### [ABOUT THIS TASK]
Copy every entry. Do not alter a single word.

[Saved entries]
* * *

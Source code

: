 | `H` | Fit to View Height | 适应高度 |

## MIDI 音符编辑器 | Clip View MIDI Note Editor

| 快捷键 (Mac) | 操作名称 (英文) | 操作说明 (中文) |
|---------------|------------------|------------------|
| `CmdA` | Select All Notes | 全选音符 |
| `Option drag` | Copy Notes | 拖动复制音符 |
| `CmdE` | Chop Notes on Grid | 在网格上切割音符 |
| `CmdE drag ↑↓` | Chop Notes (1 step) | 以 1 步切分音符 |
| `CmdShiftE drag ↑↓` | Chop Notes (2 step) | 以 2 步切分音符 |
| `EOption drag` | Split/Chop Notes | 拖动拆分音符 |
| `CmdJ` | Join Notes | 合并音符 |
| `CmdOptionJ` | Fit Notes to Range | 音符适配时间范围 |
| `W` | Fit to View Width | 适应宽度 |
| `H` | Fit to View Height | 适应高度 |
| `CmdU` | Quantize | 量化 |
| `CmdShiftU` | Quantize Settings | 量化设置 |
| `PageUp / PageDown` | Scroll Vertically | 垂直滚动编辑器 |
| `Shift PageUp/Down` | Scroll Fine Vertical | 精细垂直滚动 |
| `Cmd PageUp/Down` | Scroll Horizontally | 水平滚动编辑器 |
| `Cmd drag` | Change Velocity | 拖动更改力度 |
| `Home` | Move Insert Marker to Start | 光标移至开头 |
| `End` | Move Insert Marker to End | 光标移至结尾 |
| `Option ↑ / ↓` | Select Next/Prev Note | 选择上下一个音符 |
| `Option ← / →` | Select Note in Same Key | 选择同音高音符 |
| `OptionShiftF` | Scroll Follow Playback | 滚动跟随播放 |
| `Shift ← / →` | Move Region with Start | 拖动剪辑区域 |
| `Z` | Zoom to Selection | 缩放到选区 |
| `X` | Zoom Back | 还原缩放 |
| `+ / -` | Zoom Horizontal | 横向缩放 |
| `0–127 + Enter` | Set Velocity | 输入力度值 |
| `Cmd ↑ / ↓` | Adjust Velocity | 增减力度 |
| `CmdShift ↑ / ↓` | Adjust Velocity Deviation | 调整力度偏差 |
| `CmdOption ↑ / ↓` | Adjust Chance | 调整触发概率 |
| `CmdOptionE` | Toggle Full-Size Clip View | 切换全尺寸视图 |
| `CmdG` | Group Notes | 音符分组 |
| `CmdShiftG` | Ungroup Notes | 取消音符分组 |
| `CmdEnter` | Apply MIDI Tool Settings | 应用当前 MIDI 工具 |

* * *

### [ANSWER BELOW]
Source code

: | `H` | Fit to View Height | 适应高度 |

## MIDI 音符编辑器 | Clip View MIDI Note Editor

| 快捷键 (Mac) | 操作名称 (英文) | 操作说明 (中文) |
|---------------|------------------|------------------|
| `CmdA` | Select All Notes | 全选音符 |
| `Option drag` | Copy Notes | 拖动复制音符 |
| `CmdE` | Chop Notes on Grid | 在网格上切割音符 |
| `CmdE drag ↑↓` | Chop Notes (1 step) | 以 1 步切分音符 |
| `CmdShiftE drag ↑↓` | Chop Notes (2 step) | 以 2 步切分音符 |
| `EOption drag` | Split/Chop Notes | 拖动拆分音符 |
| `CmdJ` | Join Notes | 合并音符 |
| `CmdOptionJ` | Fit Notes to Range | 音符适配时间范围 |
| `W` | Fit to View Width | 适应宽度 |
| `H` | Fit to View Height | 适应高度 |
| `CmdU` | Quantize | 量化 |
| `CmdShiftU` | Quantize Settings | 量化设置 |
| `PageUp / PageDown` | Scroll Vertically | 垂直滚动编辑器 |
| `Shift PageUp/Down` | Scroll Fine Vertical | 精细垂直滚动 |
| `Cmd PageUp/Down` | Scroll Horizontally | 水平滚动编辑器 |
| `Cmd drag` | Change Velocity | 拖动更改力度 |
| `Home` | Move Insert Marker to Start | 光标移至开头 |
| `End` | Move Insert Marker to End | 光标移至结尾 |
| `Option ↑ / ↓` | Select Next/Prev Note | 选择上下一个音符 |
| `Option ← / →` | Select Note in Same Key | 选择同音高音符 |
| `OptionShiftF` | Scroll Follow Playback | 滚动跟随播放 |
| `Shift ← / →` | Move Region with Start | 拖动剪辑区域 |
| `Z` | Zoom to Selection | 缩放到选区 |
| `X` | Zoom Back | 还原缩放 |
| `+ / -` | Zoom Horizontal | 横向缩放 |
| `0–127 + Enter` | Set Velocity | 输入力度值 |
| `Cmd ↑ / ↓` | Adjust Velocity | 增减力度 |
| `CmdShift ↑ / ↓` | Adjust Velocity Deviation | 调整力度偏差 |
| `CmdOption ↑ / ↓` | Adjust Chance | 调整触发概率 |
| `CmdOptionE` | Toggle Full-Size Clip View | 切换全尺寸视图 |
| `CmdG` | Group Notes | 音符分组 |
| `CmdShiftG` | Ungroup Notes | 取消音符分组 |
| `CmdEnter` | Apply MIDI Tool Settings | 应用当前 MIDI 工具 |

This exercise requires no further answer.